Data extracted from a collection
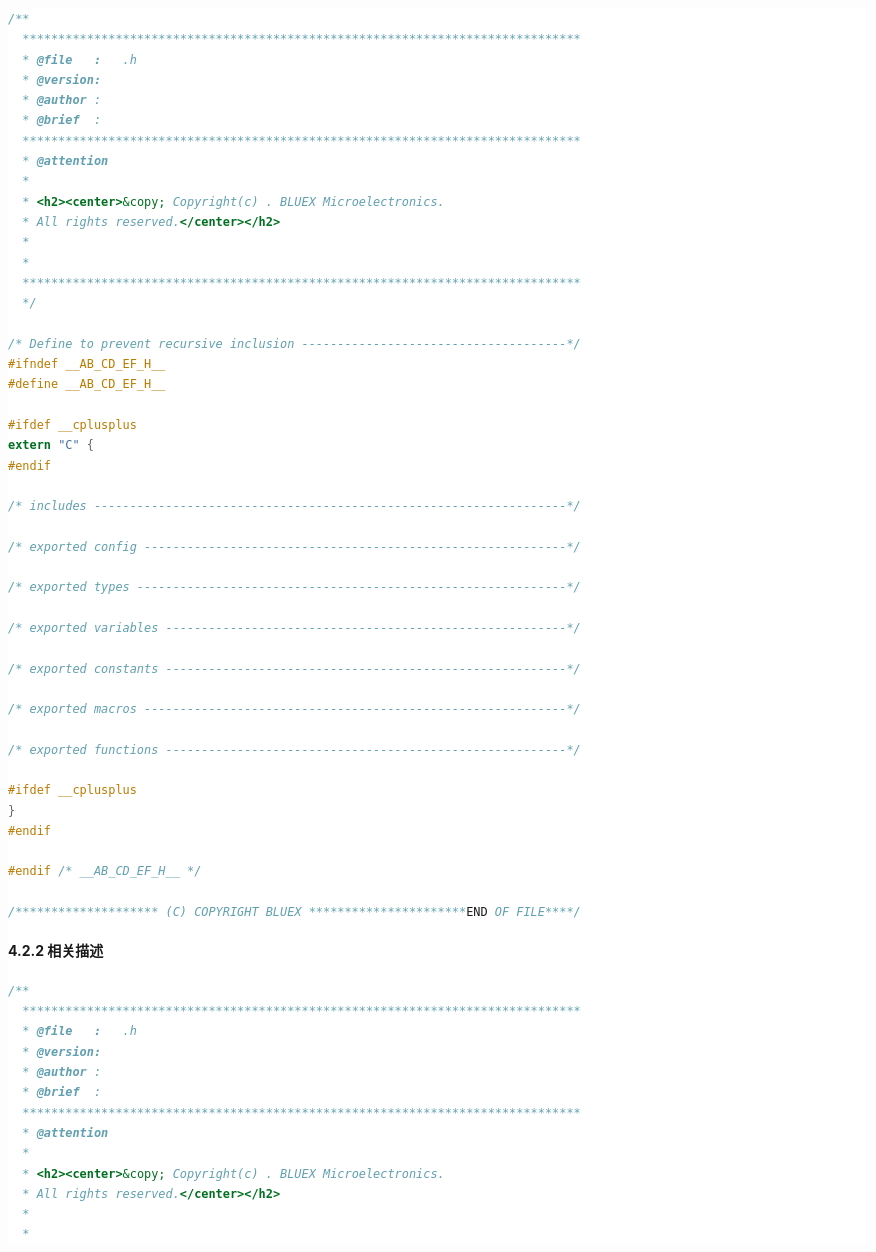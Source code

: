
 ```C
/**
  ******************************************************************************
  * @file   :   .h
  * @version:
  * @author :
  * @brief  :
  ******************************************************************************
  * @attention
  *
  * <h2><center>&copy; Copyright(c) . BLUEX Microelectronics.
  * All rights reserved.</center></h2>
  *
  *
  ******************************************************************************
  */

/* Define to prevent recursive inclusion -------------------------------------*/
#ifndef __AB_CD_EF_H__
#define __AB_CD_EF_H__

#ifdef __cplusplus
extern "C" {
#endif

/* includes ------------------------------------------------------------------*/

/* exported config -----------------------------------------------------------*/

/* exported types ------------------------------------------------------------*/

/* exported variables --------------------------------------------------------*/

/* exported constants --------------------------------------------------------*/

/* exported macros -----------------------------------------------------------*/

/* exported functions --------------------------------------------------------*/

#ifdef __cplusplus
}
#endif

#endif /* __AB_CD_EF_H__ */

/******************** (C) COPYRIGHT BLUEX **********************END OF FILE****/

```

#### 4.2.2 相关描述

```c
/**
  ******************************************************************************
  * @file   :   .h
  * @version:
  * @author :
  * @brief  :
  ******************************************************************************
  * @attention
  *
  * <h2><center>&copy; Copyright(c) . BLUEX Microelectronics.
  * All rights reserved.</center></h2>
  *
  *
```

> _Exercise objective_: The copy you produce must repeat all the entries exactly and contain no pictures.

> _Solution to the problem_:
Source code

:
 ```C
/**
  ******************************************************************************
  * @file   :   .h
  * @version:
  * @author :
  * @brief  :
  ******************************************************************************
  * @attention
  *
  * <h2><center>&copy; Copyright(c) . BLUEX Microelectronics.
  * All rights reserved.</center></h2>
  *
  *
  ******************************************************************************
  */

/* Define to prevent recursive inclusion -------------------------------------*/
#ifndef __AB_CD_EF_H__
#define __AB_CD_EF_H__

#ifdef __cplusplus
extern "C" {
#endif

/* includes ------------------------------------------------------------------*/

/* exported config -----------------------------------------------------------*/

/* exported types ------------------------------------------------------------*/

/* exported variables --------------------------------------------------------*/

/* exported constants --------------------------------------------------------*/

/* exported macros -----------------------------------------------------------*/

/* exported functions --------------------------------------------------------*/

#ifdef __cplusplus
}
#endif

#endif /* __AB_CD_EF_H__ */

/******************** (C) COPYRIGHT BLUEX **********************END OF FILE****/

```

#### 4.2.2 相关描述

```c
/**
  ******************************************************************************
  * @file   :   .h
  * @version:
  * @author :
  * @brief  :
  ******************************************************************************
  * @attention
  *
  * <h2><center>&copy; Copyright(c) . BLUEX Microelectronics.
  * All rights reserved.</center></h2>
  *
  *
```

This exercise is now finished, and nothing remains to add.